If you won't look at the code my responses to you will be meaningless. It
**explains** why it sends SIGKILL. I will quote the code here so that
hopefully this will be clear to you as it addresses all your questions
except 1 (which component is being killed - the answer is - any - it
doesn't matter they will all be killed the same way but in this particular
case it was msgq).
{{{
# Send TERM and KILL signals to modules if we're not prevented
# from doing so
if not self.nokill:
# next try sending a SIGTERM
self.__kill_children(False)
# finally, send SIGKILL (unmaskable termination) until
everybody
# dies
while self.components:
# XXX: some delay probably useful... how much is uncertain
time.sleep(0.1)
self.reap_children()
self.__kill_children(True)
logger.info(BIND10_SHUTDOWN_COMPLETE)
}}}
So what happens first is the call to {{{__kill_children(False)}}}. This
sends the SIGTERM signal to each component to kill it. If any of those
processes has a SIGTERM handler and doesn't exit *immediately* - and by
immediately I mean in the time it takes this loop to execute, it drops
into the {{{while}}} loop and calls {{{__kill_children(True)}}} which
sends a SIGKILL.
The root of the problem is that there is no pause between sending the
SIGTERM and the SIGKILL. Even the most trivial of SIGTERM handler will
take longer than the amount of time it takes for the code to drop into
sending SIGKILL. Therefore, as stated above in comment 8 the thing to do
is to put in some kind of pause, possibly even the Python equivalent of a
wait() in that loop.
> What happens that causes the ticket description's log?

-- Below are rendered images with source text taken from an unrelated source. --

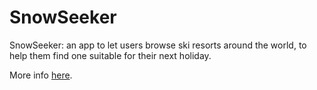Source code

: # SnowSeeker

SnowSeeker: an app to let users browse ski resorts around the world, to help them find one suitable for their next holiday.

More info [here](https://www.hackingwithswift.com/books/ios-swiftui/snowseeker-introduction).

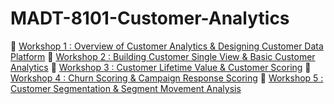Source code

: # MADT-8101-Customer-Analytics

:pushpin: [Workshop 1 : Overview of Customer Analytics & Designing Customer Data Platform](https://github.com/puwadonsri/MADT-8101-Customer-Analytics/tree/cb2c37ae3f31bbbc53245790542adfc4044aa484/Workshop%201%20Customer%20Sigle%20View%20and%20Designing%20Customer%20Data%20Platform)
:pushpin: [Workshop 2 : Building Customer Single View & Basic Customer Analytics](https://github.com/puwadonsri/MADT-8101-Customer-Analytics/tree/b190560c038dc074090a8b2e39f3d8f393d75bf7/Workshop%202%20Customer%20Lifetime%20Value%20and%20Customer%20Scoring)
:pushpin: [Workshop 3 : Customer Lifetime Value & Customer Scoring](https://github.com/puwadonsri/MADT-8101-Customer-Analytics/tree/b190560c038dc074090a8b2e39f3d8f393d75bf7/Workshop%203%20Churn%20Scoring%20and%20Campaign%20Response%20Scoring)
:pushpin: [Workshop 4 : Churn Scoring & Campaign Response Scoring](https://github.com/puwadonsri/MADT-8101-Customer-Analytics/tree/b190560c038dc074090a8b2e39f3d8f393d75bf7/Workshop%204%20Customer%20Segmentation%20and%20Product%20Recommendation)
:pushpin: [Workshop 5 : Customer Segmentation & Segment Movement Analysis](https://github.com/puwadonsri/MADT-8101-Customer-Analytics/tree/b190560c038dc074090a8b2e39f3d8f393d75bf7/Workshop%205%20Voice%20of%20Customer%20Analytics)

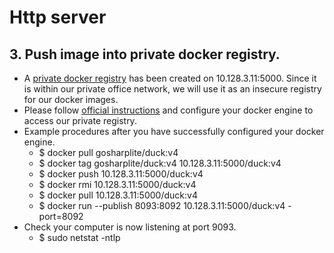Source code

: # Http server
## 3. Push image into private docker registry.
- A [private docker registry](https://github.com/docker/distribution) has been created on 10.128.3.11:5000. Since it is within our private office network, we will use it as an insecure registry for our docker images.
- Please follow [official instructions](https://docs.docker.com/registry/insecure/) and configure your docker engine to access our private registry.
- Example procedures after you have successfully configured your docker engine.
  - $ docker pull gosharplite/duck:v4
  - $ docker tag gosharplite/duck:v4 10.128.3.11:5000/duck:v4
  - $ docker push 10.128.3.11:5000/duck:v4
  - $ docker rmi 10.128.3.11:5000/duck:v4
  - $ docker pull 10.128.3.11:5000/duck:v4
  - $ docker run --publish 8093:8092 10.128.3.11:5000/duck:v4 -port=8092
- Check your computer is now listening at port 9093.
  - $ sudo netstat -ntlp
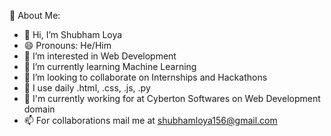 🤵 About Me:
- 👋 Hi, I’m Shubham Loya
- 😄 Pronouns: He/Him
- 👀 I’m interested in Web Development
- 🌱 I’m currently learning Machine Learning
- 💞️ I’m looking to collaborate on Internships and Hackathons
- 🤔 I use daily .html, .css, .js, .py
- 🏦 I'm currently working for at Cyberton Softwares on Web Development domain
- 📫 For collaborations mail me at shubhamloya156@gmail.com


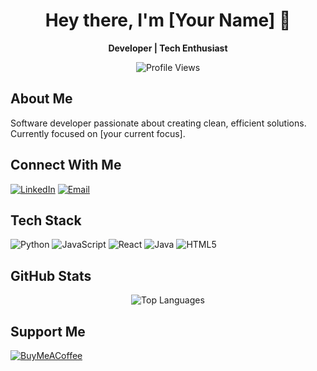 <div align="center">
  <h1>Hey there, I'm [Your Name] 👋</h1>
  <p><strong>Developer | Tech Enthusiast</strong></p>
  
  ![Profile Views](https://komarev.com/ghpvc/?username=yourusername&label=Profile%20views&color=0e75b6&style=flat&base=97)
</div>

## About Me
Software developer passionate about creating clean, efficient solutions. Currently focused on [your current focus].

## Connect With Me
[![LinkedIn](https://img.shields.io/badge/LinkedIn-%230077B5.svg?logo=linkedin&logoColor=white)](https://linkedin.com/in/yourusername) 
[![Email](https://img.shields.io/badge/Email-D14836?logo=gmail&logoColor=white)](mailto:youremail@example.com)

## Tech Stack
![Python](https://img.shields.io/badge/python-3670A0?style=for-the-badge&logo=python&logoColor=ffdd54)
![JavaScript](https://img.shields.io/badge/javascript-%23323330.svg?style=for-the-badge&logo=javascript&logoColor=%23F7DF1E)
![React](https://img.shields.io/badge/react-%2320232a.svg?style=for-the-badge&logo=react&logoColor=%2361DAFB)
![Java](https://img.shields.io/badge/java-%23ED8B00.svg?style=for-the-badge&logo=openjdk&logoColor=white)
![HTML5](https://img.shields.io/badge/html5-%23E34F26.svg?style=for-the-badge&logo=html5&logoColor=white)

## GitHub Stats
<p align="center">
  <img src="https://github-readme-stats.vercel.app/api/top-langs/?username=yourusername&theme=dark&hide_border=true&include_all_commits=true&count_private=true&layout=compact" alt="Top Languages" />
</p>

## Support Me
[![BuyMeACoffee](https://img.shields.io/badge/Buy%20Me%20a%20Coffee-ffdd00?style=for-the-badge&logo=buy-me-a-coffee&logoColor=black)](https://buymeacoffee.com/yourusername)
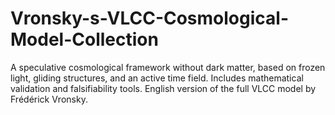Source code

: # Vronsky-s-VLCC-Cosmological-Model-Collection
A speculative cosmological framework without dark matter, based on frozen light, gliding structures, and an active time field. Includes mathematical validation and falsifiability tools. English version of the full VLCC model by Frédérick Vronsky.
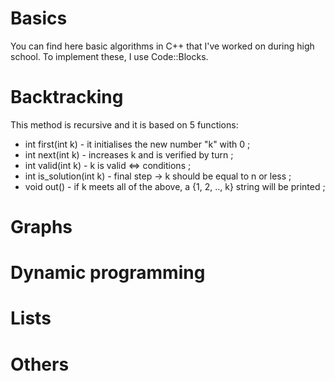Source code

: # Basics
You can find here basic algorithms in C++ that I've worked on during high school.
To implement these, I use Code::Blocks.

# Backtracking

This method is recursive and it is based on 5 functions:
- int first(int k) - it initialises the new number "k" with 0 ;
- int next(int k) - increases k and is verified by turn ;
- int valid(int k) - k is valid <=> conditions ;
- int is_solution(int k) - final step -> k should be equal to n or less ;
- void out() - if k meets all of the above, a {1, 2, .., k} string will be printed ;

# Graphs

# Dynamic programming

# Lists

# Others

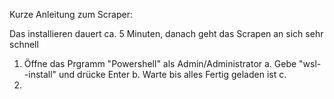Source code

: Kurze Anleitung zum Scraper:

Das installieren dauert ca. 5 Minuten, danach geht das Scrapen an sich sehr schnell

1. Öffne das Prgramm "Powershell" als Admin/Administrator
    a. Gebe "wsl--install" und drücke Enter
    b. Warte bis alles Fertig geladen ist
    c.
2. 
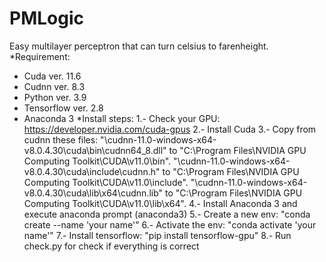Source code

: # PMLogic
Easy multilayer perceptron that can turn celsius to farenheight.
*Requirement:
  - Cuda ver. 11.6
  - Cudnn ver. 8.3
  - Python ver. 3.9
  - Tensorflow ver. 2.8
  - Anaconda 3
*Install steps:
  1.- Check your GPU: https://developer.nvidia.com/cuda-gpus
  2.- Install Cuda
  3.- Copy from cudnn these files:
          "\cudnn-11.0-windows-x64-v8.0.4.30\cuda\bin\cudnn64_8.dll" to "C:\Program Files\NVIDIA GPU Computing Toolkit\CUDA\v11.0\bin".
          "\cudnn-11.0-windows-x64-v8.0.4.30\cuda\include\cudnn.h" to "C:\Program Files\NVIDIA GPU Computing Toolkit\CUDA\v11.0\include".
          "\cudnn-11.0-windows-x64-v8.0.4.30\cuda\lib\x64\cudnn.lib" to "C:\Program Files\NVIDIA GPU Computing Toolkit\CUDA\v11.0\lib\x64".
  4.- Install Anaconda 3 and execute anaconda prompt (anaconda3)
  5.- Create a new env: "conda create --name 'your name'"
  6.- Activate the env: "conda activate 'your name'"
  7.- Install tensorflow: "pip install tensorflow-gpu"
  8.- Run check.py for check if everything is correct
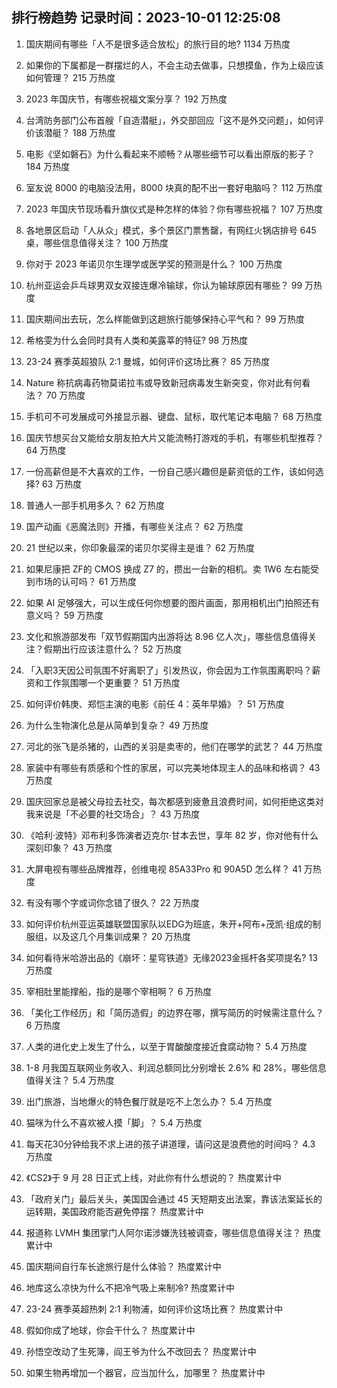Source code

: 
## 排行榜趋势 记录时间：2023-10-01 12:25:08
  
  1. 国庆期间有哪些「人不是很多适合放松」的旅行目的地? 1134 万热度
    
  2. 如果你的下属都是一群摆烂的人，不会主动去做事，只想摸鱼，作为上级应该如何管理？ 215 万热度
    
  3. 2023 年国庆节，有哪些祝福文案分享？ 192 万热度
    
  4. 台湾防务部门公布首艘「自造潜艇」，外交部回应「这不是外交问题」，如何评价该潜艇？ 188 万热度
    
  5. 电影《坚如磐石》为什么看起来不顺畅？从哪些细节可以看出原版的影子？ 184 万热度
    
  6. 室友说 8000 的电脑没法用，8000 块真的配不出一套好电脑吗？ 112 万热度
    
  7. 2023 年国庆节现场看升旗仪式是种怎样的体验？你有哪些祝福？ 107 万热度
    
  8. 各地景区启动「人从众」模式，多个景区门票售罄，有网红火锅店排号 645 桌，哪些信息值得关注？ 100 万热度
    
  9. 你对于 2023 年诺贝尔生理学或医学奖的预测是什么？ 100 万热度
    
  10. 杭州亚运会乒乓球男双女双接连爆冷输球，你认为输球原因有哪些？ 99 万热度
    
  11. 国庆期间出去玩，怎么样能做到这趟旅行能够保持心平气和？ 99 万热度
    
  12. 希格雯为什么会同时具有人类和美露莘的特征? 98 万热度
    
  13. 23-24 赛季英超狼队 2:1 曼城，如何评价这场比赛？ 85 万热度
    
  14. Nature 称抗病毒药物莫诺拉韦或导致新冠病毒发生新突变，你对此有何看法？ 70 万热度
    
  15. 手机可不可发展成可外接显示器、键盘、鼠标，取代笔记本电脑？ 68 万热度
    
  16. 国庆节想买台又能给女朋友拍大片又能流畅打游戏的手机，有哪些机型推荐？ 64 万热度
    
  17. 一份高薪但是不大喜欢的工作，一份自己感兴趣但是薪资低的工作，该如何选择? 63 万热度
    
  18. 普通人一部手机用多久？ 62 万热度
    
  19. 国产动画《恶魔法则》开播，有哪些关注点？ 62 万热度
    
  20. 21 世纪以来，你印象最深的诺贝尔奖得主是谁？ 62 万热度
    
  21. 如果尼康把 ZF的 CMOS 换成 Z7 的，攒出一台新的相机。卖 1W6 左右能受到市场的认可吗？ 61 万热度
    
  22. 如果 AI 足够强大，可以生成任何你想要的图片画面，那用相机出门拍照还有意义吗？ 59 万热度
    
  23. 文化和旅游部发布「双节假期国内出游将达 8.96 亿人次」，哪些信息值得关注？假期出行应该注意什么？ 52 万热度
    
  24. 「入职3天因公司氛围不好离职了」引发热议，你会因为工作氛围离职吗？薪资和工作氛围哪一个更重要？ 51 万热度
    
  25. 如何评价韩庚、郑恺主演的电影《前任 4：英年早婚》？ 51 万热度
    
  26. 为什么生物演化总是从简单到复杂？ 49 万热度
    
  27. 河北的张飞是杀猪的，山西的关羽是卖枣的，他们在哪学的武艺？ 44 万热度
    
  28. 家装中有哪些有质感和个性的家居，可以完美地体现主人的品味和格调？ 43 万热度
    
  29. 国庆回家总是被父母拉去社交，每次都感到疲惫且浪费时间，如何拒绝这类对我来说是「不必要的社交场合」？ 43 万热度
    
  30. 《哈利·波特》邓布利多饰演者迈克尔·甘本去世，享年 82 岁，你对他有什么深刻印象？ 43 万热度
    
  31. 大屏电视有哪些品牌推荐，创维电视 85A33Pro 和 90A5D 怎么样？ 41 万热度
    
  32. 有没有哪个字或词你念错了很久？ 22 万热度
    
  33. 如何评价杭州亚运英雄联盟国家队以EDG为班底，朱开+阿布+茂凯·组成的制服组，以及这几个月集训成果？ 20 万热度
    
  34. 如何看待米哈游出品的《崩坏：星穹铁道》无缘2023金摇杆各奖项提名? 13 万热度
    
  35. 宰相肚里能撑船，指的是哪个宰相啊？ 6 万热度
    
  36. 「美化工作经历」和「简历造假」的边界在哪，撰写简历的时候需注意什么？ 6 万热度
    
  37. 人类的进化史上发生了什么，以至于胃酸酸度接近食腐动物？ 5.4 万热度
    
  38. 1-8 月我国互联网业务收入、利润总额同比分别增长 2.6% 和 28%，哪些信息值得关注？ 5.4 万热度
    
  39. 出门旅游，当地爆火的特色餐厅就是吃不上怎么办？ 5.4 万热度
    
  40. 猫咪为什么不喜欢被人摸「脚」？ 5.4 万热度
    
  41. 每天花30分钟给我不求上进的孩子讲道理，请问这是浪费他的时间吗？ 4.3 万热度
    
  42. 《CS2》于 9 月 28 日正式上线，对此你有什么想说的？ 热度累计中
    
  43. 「政府关门」最后关头，美国国会通过 45 天短期支出法案，靠该法案延长的运转期，美国政府能否避免停摆？ 热度累计中
    
  44. 报道称 LVMH 集团掌门人阿尔诺涉嫌洗钱被调查，哪些信息值得关注？ 热度累计中
    
  45. 国庆期间自行车长途旅行是什么体验？ 热度累计中
    
  46. 地库这么凉快为什么不把冷气吸上来制冷? 热度累计中
    
  47. 23-24 赛季英超热刺 2:1 利物浦，如何评价这场比赛？ 热度累计中
    
  48. 假如你成了地球，你会干什么？ 热度累计中
    
  49. 孙悟空改动了生死簿，阎王爷为什么不改回去？ 热度累计中
    
  50. 如果生物再增加一个器官，应当加什么，加哪里？ 热度累计中
    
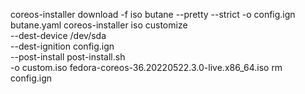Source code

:coreos-installer download -f iso
butane --pretty --strict -o config.ign butane.yaml
coreos-installer iso customize \
    --dest-device /dev/sda \
    --dest-ignition config.ign \
    --post-install post-install.sh \
    -o custom.iso fedora-coreos-36.20220522.3.0-live.x86_64.iso
rm config.ign
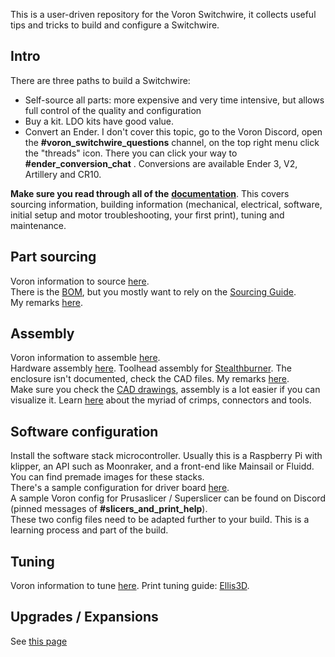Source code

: This is a user-driven repository for the Voron Switchwire, it collects useful tips and tricks to build and configure a Switchwire.

## Intro
There are three paths to build a Switchwire:
* Self-source all parts: more expensive and very time intensive, but allows full control of the quality and configuration
* Buy a kit. LDO kits have good value. 
* Convert an Ender. I don't cover this topic, go to the Voron Discord, open the **#voron_switchwire_questions** channel, on the top right menu click the "threads" icon. There you can click your way to **#ender_conversion_chat** . Conversions are available Ender 3,  V2, Artillery and CR10.

**Make sure you read through all of the** [**documentation**](https://docs.vorondesign.com/). This covers sourcing information, building information (mechanical, electrical, software, initial setup and motor troubleshooting, your first print),  tuning and maintenance. 

## Part sourcing
Voron information to source [here](https://docs.vorondesign.com/sourcing.html).  
There is the [BOM](https://vorondesign.com/voron_switchwire), but you mostly want to rely on the [Sourcing Guide](https://vorondesign.com/sourcing_guide).  
My remarks [here](https://github.com/thijsdeschildre/switchwire-bonus/blob/main/BOM.md).  

## Assembly
Voron information to assemble [here](https://docs.vorondesign.com/build/).  
Hardware assembly [here](https://github.com/VoronDesign/Voron-Switchwire/raw/master/Manuals/Assembly_Manual_SW.pdf). Toolhead assembly for [Stealthburner](https://github.com/VoronDesign/Voron-Stealthburner/blob/main/Manual/Assembly_Manual_SB.pdf).  The enclosure isn't documented, check the CAD files. 
My remarks [here](https://github.com/thijsdeschildre/switchwire-bonus/blob/main/assembly.md).  
Make sure you check the [CAD drawings](https://github.com/VoronDesign/Voron-Switchwire/tree/master/CAD), assembly is a lot easier if you can visualize it.
Learn [here](https://www.mattmillman.com/info/crimpconnectors) about the myriad of crimps, connectors and tools.  
 
## Software configuration
Install the software stack microcontroller. Usually this is a Raspberry Pi with klipper, an API such as Moonraker, and a  front-end like Mainsail or Fluidd. You can find premade images for these stacks.  
There's a sample configuration for driver board [here](https://github.com/VoronDesign/Voron-Switchwire/tree/master/Firmware).  
A sample Voron config for Prusaslicer /  Superslicer can be found on Discord (pinned messages of **#slicers_and_print_help**).  
These two config files need to be adapted further to your build. This is a learning process and part of the build. 

## Tuning
Voron information to tune [here](https://docs.vorondesign.com/tuning/).
Print tuning guide: [Ellis3D](https://ellis3dp.com/Print-Tuning-Guide/).  

## Upgrades / Expansions
See [this page](https://github.com/thijsdeschildre/switchwire-bonus/blob/main/STL.md)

There was a permissions problem on the socket file or directory and the
system was unable to start up.
> * What component is being shutdown? Is it `b10-msgq`?
Yes.
> * Why is the component being shutdown at this point by `b10-init` when
startup itself has failed and there is no process to kill?
Because it is msgq itself that was being started up, one of the very first
things init attempts. So until that point startup **hasn't** failed yet -
it is the failure to start msgq that **is** the failure.
> * If `b10-msgq` startup fails, it's fatal. How should `b10-init` handle
it? Getting such a traceback would be bad. It would need to be logged
appropriately and BIND 10 should stop gracefully. This problem will recur
if we leave it as-is.
As was stated about there **is no more traceback**. I quoted the output
showing what the failure case looks like. Your statement about the problem
recurring isn't correct. In the 3 years since this bug was filed changes
have been made to catch the exceptions and log them cleanly rather than
generating tracebacks due to unhandled exceptions.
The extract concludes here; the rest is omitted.